- Required work -
Search the material below for the string "customize". Return every line that holds it.

== The data

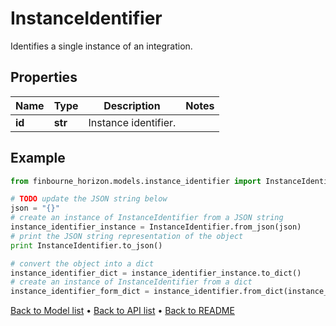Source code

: # InstanceIdentifier

Identifies a single instance of an integration.

## Properties
Name | Type | Description | Notes
------------ | ------------- | ------------- | -------------
**id** | **str** | Instance identifier. | 

## Example

```python
from finbourne_horizon.models.instance_identifier import InstanceIdentifier

# TODO update the JSON string below
json = "{}"
# create an instance of InstanceIdentifier from a JSON string
instance_identifier_instance = InstanceIdentifier.from_json(json)
# print the JSON string representation of the object
print InstanceIdentifier.to_json()

# convert the object into a dict
instance_identifier_dict = instance_identifier_instance.to_dict()
# create an instance of InstanceIdentifier from a dict
instance_identifier_form_dict = instance_identifier.from_dict(instance_identifier_dict)
```
[Back to Model list](../README.md#documentation-for-models) &#8226; [Back to API list](../README.md#documentation-for-api-endpoints) &#8226; [Back to README](../README.md)


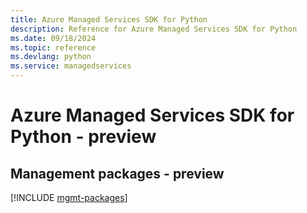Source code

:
 ```yaml
---
title: Azure Managed Services SDK for Python
description: Reference for Azure Managed Services SDK for Python
ms.date: 09/18/2024
ms.topic: reference
ms.devlang: python
ms.service: managedservices
---
```

# Azure Managed Services SDK for Python - preview

## Management packages - preview
[!INCLUDE [mgmt-packages](managed-services-mgmt-index.md)]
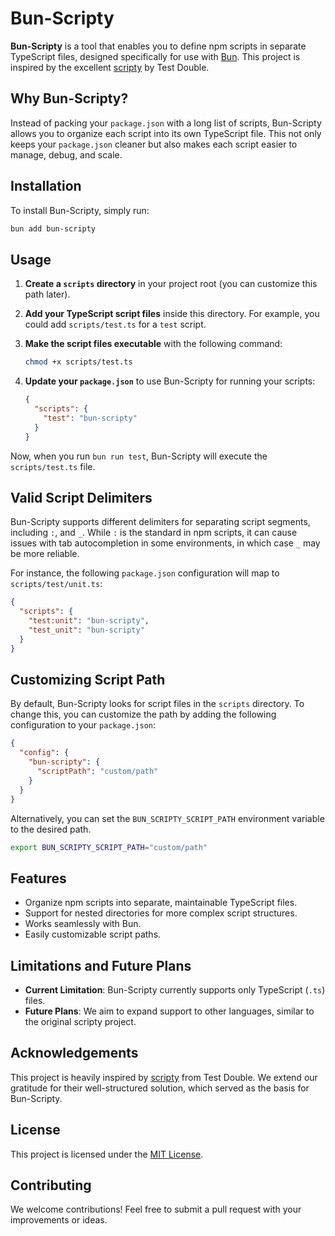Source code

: # Bun-Scripty

**Bun-Scripty** is a tool that enables you to define npm scripts in separate TypeScript files, designed specifically for use with [Bun](https://bun.sh/). This project is inspired by the excellent [scripty](https://github.com/testdouble/scripty) by Test Double.

## Why Bun-Scripty?

Instead of packing your `package.json` with a long list of scripts, Bun-Scripty allows you to organize each script into its own TypeScript file. This not only keeps your `package.json` cleaner but also makes each script easier to manage, debug, and scale.

## Installation

To install Bun-Scripty, simply run:

```bash
bun add bun-scripty
```

## Usage

1. **Create a `scripts` directory** in your project root (you can customize this path later).
2. **Add your TypeScript script files** inside this directory. For example, you could add `scripts/test.ts` for a `test` script.
3. **Make the script files executable** with the following command:

   ```bash
   chmod +x scripts/test.ts
   ```

4. **Update your `package.json`** to use Bun-Scripty for running your scripts:

   ```json
   {
     "scripts": {
       "test": "bun-scripty"
     }
   }
   ```

Now, when you run `bun run test`, Bun-Scripty will execute the `scripts/test.ts` file.

## Valid Script Delimiters

Bun-Scripty supports different delimiters for separating script segments, including `:`, and `_`. While `:` is the standard in npm scripts, it can cause issues with tab autocompletion in some environments, in which case `_` may be more reliable.

For instance, the following `package.json` configuration will map to `scripts/test/unit.ts`:

```json
{
  "scripts": {
    "test:unit": "bun-scripty",
    "test_unit": "bun-scripty"
  }
}
```

## Customizing Script Path

By default, Bun-Scripty looks for script files in the `scripts` directory. To change this, you can customize the path by adding the following configuration to your `package.json`:

```json
{
  "config": {
    "bun-scripty": {
      "scriptPath": "custom/path"
    }
  }
}
```

Alternatively, you can set the `BUN_SCRIPTY_SCRIPT_PATH` environment variable to the desired path.

```bash
export BUN_SCRIPTY_SCRIPT_PATH="custom/path"
```

## Features

- Organize npm scripts into separate, maintainable TypeScript files.
- Support for nested directories for more complex script structures.
- Works seamlessly with Bun.
- Easily customizable script paths.

## Limitations and Future Plans

- **Current Limitation**: Bun-Scripty currently supports only TypeScript (`.ts`) files.
- **Future Plans**: We aim to expand support to other languages, similar to the original scripty project.

## Acknowledgements

This project is heavily inspired by [scripty](https://github.com/testdouble/scripty) from Test Double. We extend our gratitude for their well-structured solution, which served as the basis for Bun-Scripty.

## License

This project is licensed under the [MIT License](LICENSE).

## Contributing

We welcome contributions! Feel free to submit a pull request with your improvements or ideas.

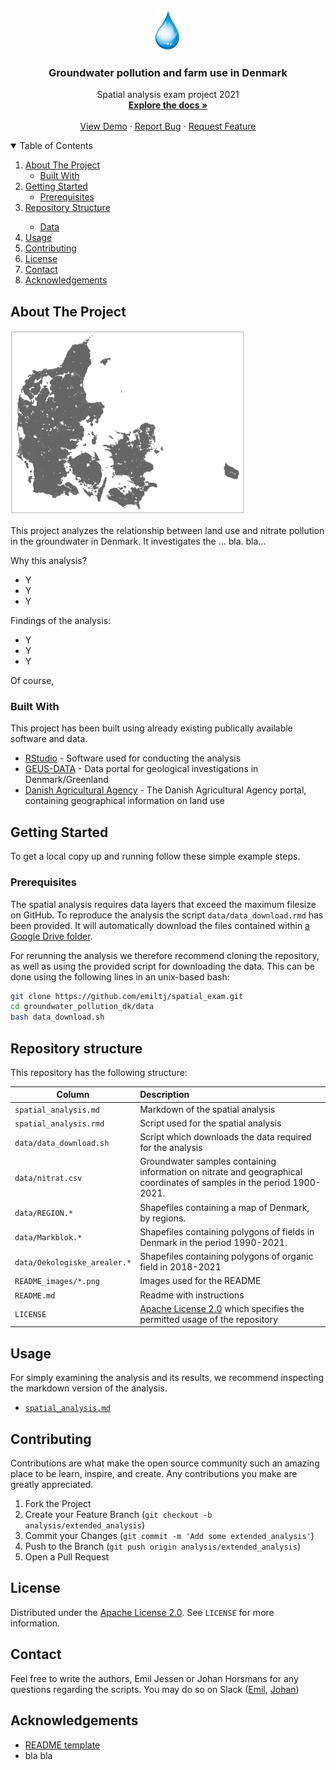 
<!-- PROJECT LOGO -->
<br />
<p align="center">
  <a href="https://github.com/emiltj/groundwater_pollution_dk">
    <img src="README_images/logo.png" alt="Logo" width="40" height="65">
  </a>

  <h3 align="center">Groundwater pollution and farm use in Denmark</h3>

  <p align="center">
    Spatial analysis exam project 2021
    <br />
    <a href="https://github.com/emiltj/groundwater_pollution_dk"><strong>Explore the docs »</strong></a>
    <br />
    <br />
    <a href="https://github.com/emiltj/groundwater_pollution_dk">View Demo</a>
    ·
    <a href="https://github.com/emiltj/groundwater_pollution_dk/issues">Report Bug</a>
    ·
    <a href="https://github.com/emiltj/groundwater_pollution_dk/issues">Request Feature</a>
  </p>
</p>


<!-- TABLE OF CONTENTS -->
<details open="open">
  <summary>Table of Contents</summary>
  <ol>
    <li>
      <a href="#about-the-project">About The Project</a>
      <ul>
        <li><a href="#built-with">Built With</a></li>
      </ul>
    </li>
    <li>
      <a href="#getting-started">Getting Started</a>
      <ul>
        <li><a href="#prerequisites">Prerequisites</a></li>
      </ul>
    </li>
    <li><a href="#repository-structure">Repository Structure</a></li>
      <ul>
        <li><a href="#Data">Data</a></li>
      </ul>
    <li><a href="#usage">Usage</a></li>
    <li><a href="#contributing">Contributing</a></li>
    <li><a href="#license">License</a></li>
    <li><a href="#contact">Contact</a></li>
    <li><a href="#acknowledgements">Acknowledgements</a></li>
  </ol>
</details>


<!-- ABOUT THE PROJECT -->
## About The Project

<img src="README_images/analysis_example.png" alt="Logo" width="375" height="295">

This project analyzes the relationship between land use and nitrate pollution in the groundwater in Denmark. It investigates the ... bla. bla...

Why this analysis?
* Y
* Y
* Y

Findings of the analysis:
* Y
* Y
* Y

Of course,

### Built With

This project has been built using already existing publically available software and data. 
* [RStudio](https://www.rstudio.com/) - Software used for conducting the analysis
* [GEUS-DATA](https://www.geus.dk/) - Data portal for geological investigations in Denmark/Greenland
* [Danish Agricultural Agency](https://lbst.dk/landbrug/kort-og-markblokke/) - The Danish Agricultural Agency portal, containing geographical information on land use 


<!-- GETTING STARTED -->
## Getting Started

To get a local copy up and running follow these simple example steps.

### Prerequisites

The spatial analysis requires data layers that exceed the maximum filesize on GitHub. To reproduce the analysis the script ```data/data_download.rmd``` has been provided. It will automatically download the files contained within [a Google Drive folder](https://drive.google.com/drive/folders/1ZbnRr2CnVcMm0M2-v3AN7aOMlW5HMXfT?usp=sharing). 

For rerunning the analysis we therefore recommend cloning the repository, as well as using the provided script for downloading the data.
This can be done using the following lines in an unix-based bash:

```bash
git clone https://github.com/emiltj/spatial_exam.git
cd groundwater_pollution_dk/data
bash data_download.sh
```


<!-- REPOSITORY STRUCTURE -->
## Repository structure
This repository has the following structure:

| Column | Description|
|--------|:-----------|
```spatial_analysis.md```| Markdown of the spatial analysis
```spatial_analysis.rmd```| Script used for the spatial analysis
```data/data_download.sh``` | Script which downloads the data required for the analysis
```data/nitrat.csv```| Groundwater samples containing information on nitrate and geographical coordinates of samples in the period 1900-2021.
```data/REGION.*```| Shapefiles containing a map of Denmark, by regions.
```data/Markblok.*```| Shapefiles containing polygons of fields in Denmark in the period 1990-2021.
```data/Oekologiske_arealer.*```| Shapefiles containing polygons of organic field in 2018-2021
```README_images/*.png```| Images used for the README
```README.md``` | Readme with instructions
```LICENSE``` | [Apache License 2.0](https://www.apache.org/licenses/LICENSE-2.0) which specifies the permitted usage of the repository


<!-- USAGE EXAMPLES -->
## Usage

For simply examining the analysis and its results, we recommend inspecting the markdown version of the analysis.
* <a href="groundwater_pollution_dk.md">```spatial_analysis.md```</a>


<!-- CONTRIBUTING -->
## Contributing

Contributions are what make the open source community such an amazing place to be learn, inspire, and create. Any contributions you make are greatly appreciated.

1. Fork the Project
2. Create your Feature Branch (`git checkout -b analysis/extended_analysis`)
3. Commit your Changes (`git commit -m 'Add some extended_analysis'`)
4. Push to the Branch (`git push origin analysis/extended_analysis`)
5. Open a Pull Request


<!-- LICENSE -->
## License
Distributed under the [Apache License 2.0](https://www.apache.org/licenses/LICENSE-2.0). See ```LICENSE``` for more information.


<!-- CONTACT -->
## Contact

Feel free to write the authors, Emil Jessen or Johan Horsmans for any questions regarding the scripts.
You may do so on Slack ([Emil](https://app.slack.com/client/T01908QBS9X/D01A1LFRDE0), [Johan](google.dk))


<!-- ACKNOWLEDGEMENTS -->
## Acknowledgements
* [README template](https://github.com/othneildrew/Best-README-Template)
* bla bla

====

- Task response -
1. **Create a `scripts` directory** in your project root (you can customize this path later).
By default, Bun-Scripty looks for script files in the `scripts` directory. To change this, you can customize the path by adding the following configuration to your `package.json`:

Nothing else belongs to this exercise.